To make the lemon cream:

Pour milk into a pan. Scrape seeds and pulp from vanilla bean into the milk and add all but 1 tsp of lemon zest. Bring to a boil over low heat. Meanwhile, whisk egg yolks, sugar, flour and cornstarch together in a heatproof bowl. Remove the milk from the heat as soon as it begins to boil and gradually add to the egg mixture, constantly stirring. Pour it back into the pan and bring to a boil over low heat, stirring constantly. Boil, stirring constantly for 2 minutes, then remove from heat and pour into a bowl and let cool, stirring occasionally to prevent a skin from forming. (Note: I strained this through a fine sieve since it was full of lumps, then I covered it with plastic wrap to prevent the skin). When it is cool, whisk until smooth, adding remaining zest and lemon extract.

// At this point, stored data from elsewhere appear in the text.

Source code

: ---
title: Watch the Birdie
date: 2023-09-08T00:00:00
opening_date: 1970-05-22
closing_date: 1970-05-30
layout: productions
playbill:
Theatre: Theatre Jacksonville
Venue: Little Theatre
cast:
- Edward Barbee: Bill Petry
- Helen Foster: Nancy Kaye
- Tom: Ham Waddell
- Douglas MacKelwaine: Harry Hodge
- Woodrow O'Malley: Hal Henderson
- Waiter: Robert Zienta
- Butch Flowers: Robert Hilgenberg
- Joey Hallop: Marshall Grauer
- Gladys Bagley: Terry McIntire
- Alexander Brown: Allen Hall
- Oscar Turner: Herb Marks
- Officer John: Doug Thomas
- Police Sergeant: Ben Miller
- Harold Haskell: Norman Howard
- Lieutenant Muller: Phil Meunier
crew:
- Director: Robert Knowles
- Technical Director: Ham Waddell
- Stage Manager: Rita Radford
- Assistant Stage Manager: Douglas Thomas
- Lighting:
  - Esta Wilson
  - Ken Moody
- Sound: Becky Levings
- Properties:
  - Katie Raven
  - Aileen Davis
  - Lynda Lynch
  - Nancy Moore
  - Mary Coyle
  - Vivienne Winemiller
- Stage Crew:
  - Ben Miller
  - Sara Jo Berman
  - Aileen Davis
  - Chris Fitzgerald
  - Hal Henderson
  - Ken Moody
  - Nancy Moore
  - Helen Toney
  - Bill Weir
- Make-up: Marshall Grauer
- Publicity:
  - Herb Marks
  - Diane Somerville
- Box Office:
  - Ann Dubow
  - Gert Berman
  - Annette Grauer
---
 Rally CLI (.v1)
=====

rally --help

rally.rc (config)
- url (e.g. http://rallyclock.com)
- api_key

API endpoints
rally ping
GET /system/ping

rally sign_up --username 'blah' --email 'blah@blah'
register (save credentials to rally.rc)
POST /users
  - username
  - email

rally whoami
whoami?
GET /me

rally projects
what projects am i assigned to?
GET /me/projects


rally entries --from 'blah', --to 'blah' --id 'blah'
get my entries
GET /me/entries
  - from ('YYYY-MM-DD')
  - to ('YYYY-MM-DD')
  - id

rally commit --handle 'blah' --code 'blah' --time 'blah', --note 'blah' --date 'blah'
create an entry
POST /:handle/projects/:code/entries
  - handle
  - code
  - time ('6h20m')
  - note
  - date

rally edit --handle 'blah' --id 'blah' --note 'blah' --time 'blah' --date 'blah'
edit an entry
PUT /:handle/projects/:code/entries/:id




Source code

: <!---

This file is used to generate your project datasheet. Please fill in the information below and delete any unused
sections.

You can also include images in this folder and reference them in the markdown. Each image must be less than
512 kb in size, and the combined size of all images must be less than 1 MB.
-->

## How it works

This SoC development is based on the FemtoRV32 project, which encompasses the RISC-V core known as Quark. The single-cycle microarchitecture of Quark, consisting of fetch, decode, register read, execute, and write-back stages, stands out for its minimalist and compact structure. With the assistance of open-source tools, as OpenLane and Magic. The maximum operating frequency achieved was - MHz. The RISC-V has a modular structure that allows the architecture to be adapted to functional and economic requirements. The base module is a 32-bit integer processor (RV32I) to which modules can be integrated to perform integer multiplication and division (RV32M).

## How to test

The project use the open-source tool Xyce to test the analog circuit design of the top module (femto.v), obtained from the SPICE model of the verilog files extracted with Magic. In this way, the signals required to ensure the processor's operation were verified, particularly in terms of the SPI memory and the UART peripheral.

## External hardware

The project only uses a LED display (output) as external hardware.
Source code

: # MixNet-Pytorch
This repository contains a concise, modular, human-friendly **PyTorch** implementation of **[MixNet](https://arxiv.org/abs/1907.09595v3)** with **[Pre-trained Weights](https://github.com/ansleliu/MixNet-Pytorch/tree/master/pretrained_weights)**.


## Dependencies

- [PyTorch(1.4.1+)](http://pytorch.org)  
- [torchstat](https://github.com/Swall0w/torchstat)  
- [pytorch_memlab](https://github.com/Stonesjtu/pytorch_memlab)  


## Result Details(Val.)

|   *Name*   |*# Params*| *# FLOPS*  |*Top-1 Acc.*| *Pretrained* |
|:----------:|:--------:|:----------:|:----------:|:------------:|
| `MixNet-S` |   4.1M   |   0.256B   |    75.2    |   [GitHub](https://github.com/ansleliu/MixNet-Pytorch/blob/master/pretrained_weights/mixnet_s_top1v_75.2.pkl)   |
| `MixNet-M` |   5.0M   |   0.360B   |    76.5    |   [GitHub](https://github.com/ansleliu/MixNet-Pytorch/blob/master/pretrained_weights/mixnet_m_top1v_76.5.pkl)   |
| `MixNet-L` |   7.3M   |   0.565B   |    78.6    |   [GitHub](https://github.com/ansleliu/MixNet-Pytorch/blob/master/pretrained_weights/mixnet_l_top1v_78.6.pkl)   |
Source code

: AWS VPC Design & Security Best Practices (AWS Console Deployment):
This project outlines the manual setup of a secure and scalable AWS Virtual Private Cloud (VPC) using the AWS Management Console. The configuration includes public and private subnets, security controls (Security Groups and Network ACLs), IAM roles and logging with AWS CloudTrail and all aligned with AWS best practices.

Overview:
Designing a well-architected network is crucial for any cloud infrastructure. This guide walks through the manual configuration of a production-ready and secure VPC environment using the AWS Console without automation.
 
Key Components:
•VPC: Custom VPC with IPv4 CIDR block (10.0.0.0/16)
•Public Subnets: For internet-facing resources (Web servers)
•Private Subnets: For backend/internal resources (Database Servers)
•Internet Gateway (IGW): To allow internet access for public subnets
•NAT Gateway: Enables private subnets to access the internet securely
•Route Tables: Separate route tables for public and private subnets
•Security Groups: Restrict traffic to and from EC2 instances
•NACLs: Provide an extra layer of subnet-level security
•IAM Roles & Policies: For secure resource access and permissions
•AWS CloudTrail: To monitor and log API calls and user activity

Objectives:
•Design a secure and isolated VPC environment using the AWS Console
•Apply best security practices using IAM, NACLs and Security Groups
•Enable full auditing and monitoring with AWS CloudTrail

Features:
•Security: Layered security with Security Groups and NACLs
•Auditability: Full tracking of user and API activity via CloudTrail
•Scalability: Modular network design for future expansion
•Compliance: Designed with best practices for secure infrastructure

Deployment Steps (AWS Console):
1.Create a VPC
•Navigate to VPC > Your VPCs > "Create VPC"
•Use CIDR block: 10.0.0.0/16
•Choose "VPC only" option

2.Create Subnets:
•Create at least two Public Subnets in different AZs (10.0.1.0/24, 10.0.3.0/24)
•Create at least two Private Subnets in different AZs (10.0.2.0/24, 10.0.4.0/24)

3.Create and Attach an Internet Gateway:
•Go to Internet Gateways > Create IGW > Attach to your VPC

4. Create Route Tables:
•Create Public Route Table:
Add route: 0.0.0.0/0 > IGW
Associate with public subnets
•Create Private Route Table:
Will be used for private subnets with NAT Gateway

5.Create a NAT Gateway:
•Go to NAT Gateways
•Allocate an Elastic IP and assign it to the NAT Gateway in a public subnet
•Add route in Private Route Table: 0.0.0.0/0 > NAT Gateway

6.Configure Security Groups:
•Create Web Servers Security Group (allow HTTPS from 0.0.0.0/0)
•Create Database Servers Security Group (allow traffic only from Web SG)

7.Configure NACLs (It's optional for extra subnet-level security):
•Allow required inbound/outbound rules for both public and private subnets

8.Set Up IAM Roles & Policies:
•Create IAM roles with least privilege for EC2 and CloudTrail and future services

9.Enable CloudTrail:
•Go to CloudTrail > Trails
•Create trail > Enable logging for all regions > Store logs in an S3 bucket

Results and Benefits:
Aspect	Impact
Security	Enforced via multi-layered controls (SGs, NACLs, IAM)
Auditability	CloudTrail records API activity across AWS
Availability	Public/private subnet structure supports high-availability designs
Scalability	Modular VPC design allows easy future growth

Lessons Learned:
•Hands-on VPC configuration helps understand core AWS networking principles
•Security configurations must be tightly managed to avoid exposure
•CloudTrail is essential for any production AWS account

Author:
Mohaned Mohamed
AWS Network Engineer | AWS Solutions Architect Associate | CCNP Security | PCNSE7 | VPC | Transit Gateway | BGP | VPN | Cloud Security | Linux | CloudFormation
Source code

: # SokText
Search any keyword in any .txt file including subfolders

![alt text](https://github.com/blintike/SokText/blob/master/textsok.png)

Stiffly whisk the cream in another bowl then gently fold into the lemon mixture.

To make the syrup:

Pour 4 1/4 cups water into a pan and add the sugar, bring to a boil, stirring until the sugar dissolves. Boil, without stirring for 2 minutes until thick and syrupy, remove from heat and let cool (see my note below about this). Measure 1/2 cup of the syrup into a bowl and stir in the lemon juice bergamot syrup, and lemon extract. Pour the syrup into a large shallow dish (I used a round platter).

To assemble:

Soak each round of cake in the syrup. Put one round on a serving dish and spread with half the chantilly lemon cream, then top with the other round, using the remaining cream to cover and decorate the cake.

My notes:

Now, there are a few problems with this recipe. You’ll notice that it tells you to use 4 1/4 cups of water to make the bergamot syrup, but then you are only supposed to use 1/2 cup of it. I think there is a mistake in the translation here. So, instead, I boiled the water down for a lot longer until it was thick and syrupy. It had some crystallization of the sugar, which actually ended up being a really nice touch – having a bit of crunch when you bite into the cake.

The other issue is the bergamot extract, which I could not find. So in place, I used a few drops of lemon extract and orange extract. It worked out well.

I used gluten-free flour in this recipe and it was not a problem. I also used lactose free milk without issue.

I found the filling/frosting to be very runny and there was simply far too much of it. So I served the excess in a bowl and some people added some to their cake on the side, but it really wasn’t needed.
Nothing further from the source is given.